- Task -
Your response must be made up of each line in the data below that contains the string "subsection".

- Data in this exercise -
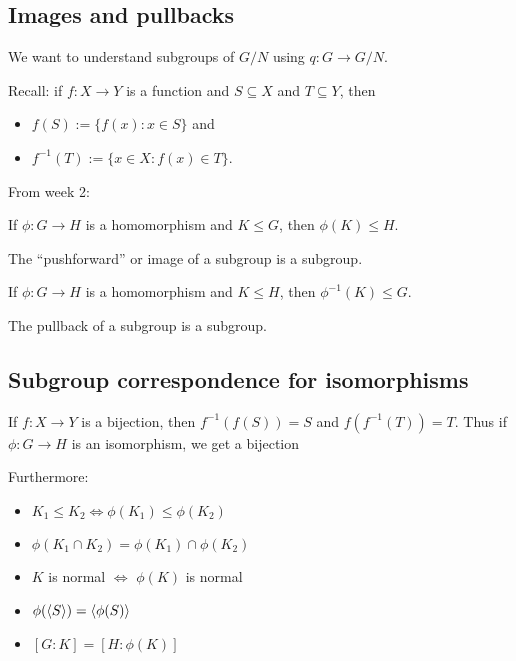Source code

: \documentclass[12pt,letterpaper]{report}
\begin{document}
\pagebreak
\subsection{Images and pullbacks}

We want to understand subgroups of $G/N$ using $q \colon G \to G/N$.

Recall: if $f \colon X \to Y$ is a function and $S \subseteq X$ and $T \subseteq Y$, then
\begin{itemize}
  \item $f(S) := \{f(x) : x \in S\}$ and
  \item $f^{-1}(T) := \{x \in X : f(x) \in T\}$.
\end{itemize}

From week 2:

\begin{prop}{}{}
  If $\phi \colon G \to H$ is a homomorphism and $K \leq G$, then $\phi(K) \leq H$.
\end{prop}

The ``pushforward'' or image of a subgroup is a subgroup.

\begin{prop}{}{}
  If $\phi \colon G \to H$ is a homomorphism and $K \leq H$, then $\phi^{-1}(K) \leq G$.
\end{prop}

The pullback of a subgroup is a subgroup.

\pagebreak
\subsection{Subgroup correspondence for isomorphisms}

If $f \colon X \to Y$ is a bijection, then $f^{-1}(f(S)) = S$ and $f(f^{-1}(T)) = T$.
Thus if $\phi \colon G \to H$ is an isomorphism, we get a bijection
\begin{center}
\end{center}

Furthermore:
\begin{itemize}
  \item $K_1 \leq K_2 \iff \phi(K_1) \leq \phi(K_2)$
  \item $\phi(K_1 \cap K_2) = \phi(K_1) \cap \phi(K_2)$
  \item $K$ is normal $\iff$ $\phi(K)$ is normal
  \item $\phi(\langle S\rangle) = \langle\phi(S)\rangle$
  \item $[G : K] = [H : \phi(K)]$
\end{itemize}
\end{document}
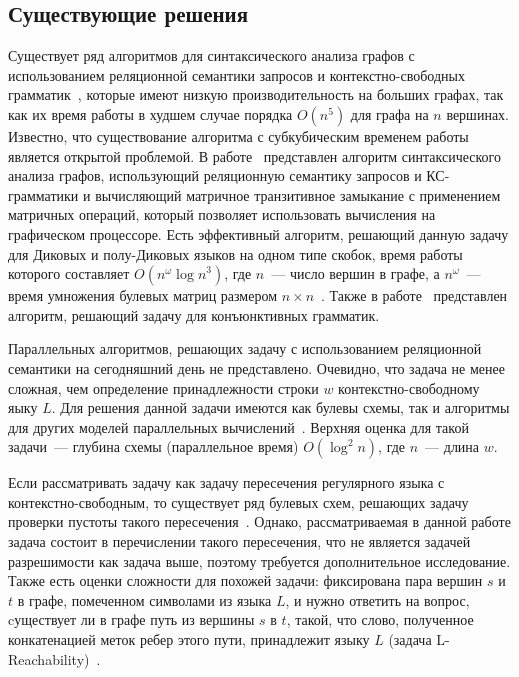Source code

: \subsection{Существующие решения}
Существует ряд алгоритмов для синтаксического анализа графов с использованием реляционной семантики запросов и контекстно-свободных грамматик~\cite{MatrixMult, HellingsCFPQ}, которые имеют низкую производительность на больших графах, так как их время работы в худшем случае порядка $O(n^5)$ для графа на $n$ вершинах. Известно, что существование алгоритма с субкубическим временем работы является открытой проблемой. В работе~\cite{MatrixMult} представлен алгоритм синтаксического анализа графов, использующий реляционную семантику запросов и КС-грамматики и вычисляющий матричное транзитивное замыкание с применением матричных операций, который позволяет использовать вычисления на графическом процессоре. Есть эффективный алгоритм, решающий данную задачу для Диковых и полу-Диковых языков на одном типе скобок, время работы которого составляет $O(n^{\omega}{\log{n}}^3)$, где $n$~--- число вершин в графе, а $n^{\omega}$~--- время умножения булевых матриц размером $n \times n$~\cite{Bradford}. Также в работе~\cite{ConjPath} представлен алгоритм, решающий задачу для конъюнктивных грамматик.

Параллельных алгоритмов, решающих задачу с использованием реляционной семантики на сегодняшний день не представлено. Очевидно, что задача не менее сложная, чем определение принадлежности строки $w$ контекстно-свободному яыку $L$. Для решения данной задачи имеются как булевы схемы, так и алгоритмы для других моделей параллельных вычислений~\cite{Brent, Ruzzo, Rytter}. Верхняя оценка для такой задачи~--- глубина схемы (параллельное время) $O(\log^2 n)$, где $n$~--- длина $w$.

Если рассматривать задачу как задачу пересечения регулярного языка с контекстно-свободным, то существует ряд булевых схем, решающих задачу проверки пустоты такого пересечения~\cite{Lohrey, Regularrealizability, Swernofsky2015OnTC}. Однако, рассматриваемая в данной работе задача состоит в перечислении такого пересечения, что не является задачей разрешимости как задача выше, поэтому требуется дополнительное исследование. Также есть оценки сложности для похожей задачи: фиксирована пара вершин $s$ и $t$ в графе, помеченном символами из языка $L$, и нужно ответить на вопрос, cуществует ли в графе путь из вершины $s$ в $t$, такой, что слово, полученное конкатенацией меток ребер этого пути, принадлежит языку $L$ (задача L-Reachability)~\cite{LReach}.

- Solution to this problem -
\subsection{Images and pullbacks}
\subsection{Subgroup correspondence for isomorphisms}
: \subsection{Существующие решения}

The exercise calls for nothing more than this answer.